ASSIGNED TASK = In the entries, find all lines that hold the word "Database" and copy them.

Records from a dataset =
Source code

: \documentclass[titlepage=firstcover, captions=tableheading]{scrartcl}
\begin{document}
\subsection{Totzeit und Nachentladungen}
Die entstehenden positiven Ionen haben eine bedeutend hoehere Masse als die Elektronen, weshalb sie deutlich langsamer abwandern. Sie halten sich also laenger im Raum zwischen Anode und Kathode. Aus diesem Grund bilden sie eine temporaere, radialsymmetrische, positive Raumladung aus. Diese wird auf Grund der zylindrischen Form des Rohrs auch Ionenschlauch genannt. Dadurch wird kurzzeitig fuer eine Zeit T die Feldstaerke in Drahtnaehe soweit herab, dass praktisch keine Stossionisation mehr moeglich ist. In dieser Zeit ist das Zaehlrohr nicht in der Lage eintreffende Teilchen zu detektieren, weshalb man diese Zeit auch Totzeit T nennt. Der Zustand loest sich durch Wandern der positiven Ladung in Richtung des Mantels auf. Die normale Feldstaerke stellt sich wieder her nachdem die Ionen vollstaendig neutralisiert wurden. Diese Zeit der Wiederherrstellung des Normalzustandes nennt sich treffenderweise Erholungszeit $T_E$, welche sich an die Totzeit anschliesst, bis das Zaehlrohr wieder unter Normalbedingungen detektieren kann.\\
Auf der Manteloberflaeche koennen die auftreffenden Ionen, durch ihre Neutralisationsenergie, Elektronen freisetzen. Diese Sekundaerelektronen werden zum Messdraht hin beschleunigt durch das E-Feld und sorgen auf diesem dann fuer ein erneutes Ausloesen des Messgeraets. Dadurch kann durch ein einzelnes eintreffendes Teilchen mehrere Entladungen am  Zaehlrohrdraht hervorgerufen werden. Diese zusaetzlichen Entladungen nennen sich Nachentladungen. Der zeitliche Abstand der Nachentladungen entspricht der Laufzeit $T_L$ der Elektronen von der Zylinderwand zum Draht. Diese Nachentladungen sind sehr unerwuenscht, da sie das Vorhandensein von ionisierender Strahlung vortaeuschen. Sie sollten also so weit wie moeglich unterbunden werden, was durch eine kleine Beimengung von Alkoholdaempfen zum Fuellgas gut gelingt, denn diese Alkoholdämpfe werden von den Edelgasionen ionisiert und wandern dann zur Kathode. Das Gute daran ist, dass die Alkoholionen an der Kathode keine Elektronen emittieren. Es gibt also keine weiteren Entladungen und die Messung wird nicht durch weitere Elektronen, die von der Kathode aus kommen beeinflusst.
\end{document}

---

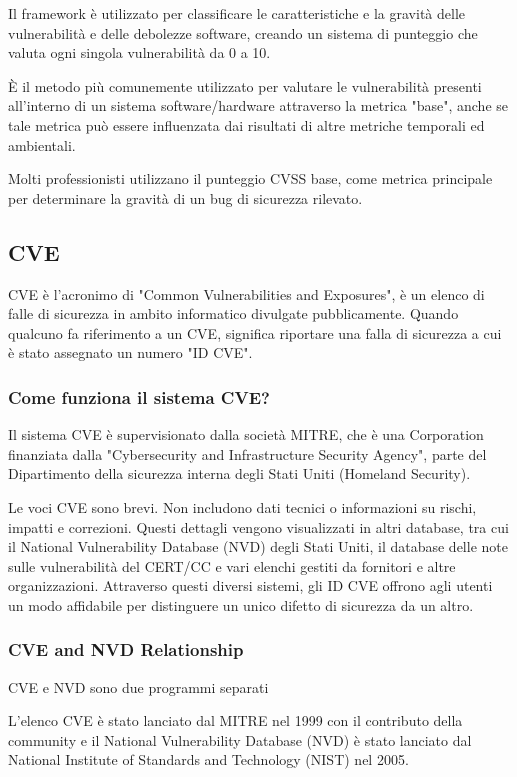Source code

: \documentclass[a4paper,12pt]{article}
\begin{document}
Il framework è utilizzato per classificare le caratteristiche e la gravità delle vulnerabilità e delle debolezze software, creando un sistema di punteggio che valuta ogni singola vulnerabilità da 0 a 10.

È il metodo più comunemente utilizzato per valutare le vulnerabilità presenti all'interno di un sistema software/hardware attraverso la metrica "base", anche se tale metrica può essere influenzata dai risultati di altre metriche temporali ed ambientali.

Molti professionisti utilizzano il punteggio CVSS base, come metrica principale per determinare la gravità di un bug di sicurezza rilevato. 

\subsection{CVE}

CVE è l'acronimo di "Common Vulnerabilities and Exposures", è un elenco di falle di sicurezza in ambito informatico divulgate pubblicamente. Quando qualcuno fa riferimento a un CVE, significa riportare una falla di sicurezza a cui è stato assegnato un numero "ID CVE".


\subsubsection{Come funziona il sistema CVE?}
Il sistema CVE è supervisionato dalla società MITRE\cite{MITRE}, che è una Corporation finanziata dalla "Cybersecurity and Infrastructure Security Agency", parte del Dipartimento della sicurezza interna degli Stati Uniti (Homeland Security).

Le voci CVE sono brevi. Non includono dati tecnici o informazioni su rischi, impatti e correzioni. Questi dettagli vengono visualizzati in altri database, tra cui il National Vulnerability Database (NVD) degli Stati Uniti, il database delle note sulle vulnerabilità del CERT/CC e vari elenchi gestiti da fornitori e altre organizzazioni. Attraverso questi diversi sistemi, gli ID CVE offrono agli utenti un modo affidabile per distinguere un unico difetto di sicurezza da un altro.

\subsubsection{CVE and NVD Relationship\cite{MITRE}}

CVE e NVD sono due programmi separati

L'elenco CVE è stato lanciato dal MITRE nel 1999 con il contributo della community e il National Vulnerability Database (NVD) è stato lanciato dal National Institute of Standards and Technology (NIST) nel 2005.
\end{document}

TASK OUTPUT =
Le voci CVE sono brevi. Non includono dati tecnici o informazioni su rischi, impatti e correzioni. Questi dettagli vengono visualizzati in altri database, tra cui il National Vulnerability Database (NVD) degli Stati Uniti, il database delle note sulle vulnerabilità del CERT/CC e vari elenchi gestiti da fornitori e altre organizzazioni. Attraverso questi diversi sistemi, gli ID CVE offrono agli utenti un modo affidabile per distinguere un unico difetto di sicurezza da un altro.
L'elenco CVE è stato lanciato dal MITRE nel 1999 con il contributo della community e il National Vulnerability Database (NVD) è stato lanciato dal National Institute of Standards and Technology (NIST) nel 2005.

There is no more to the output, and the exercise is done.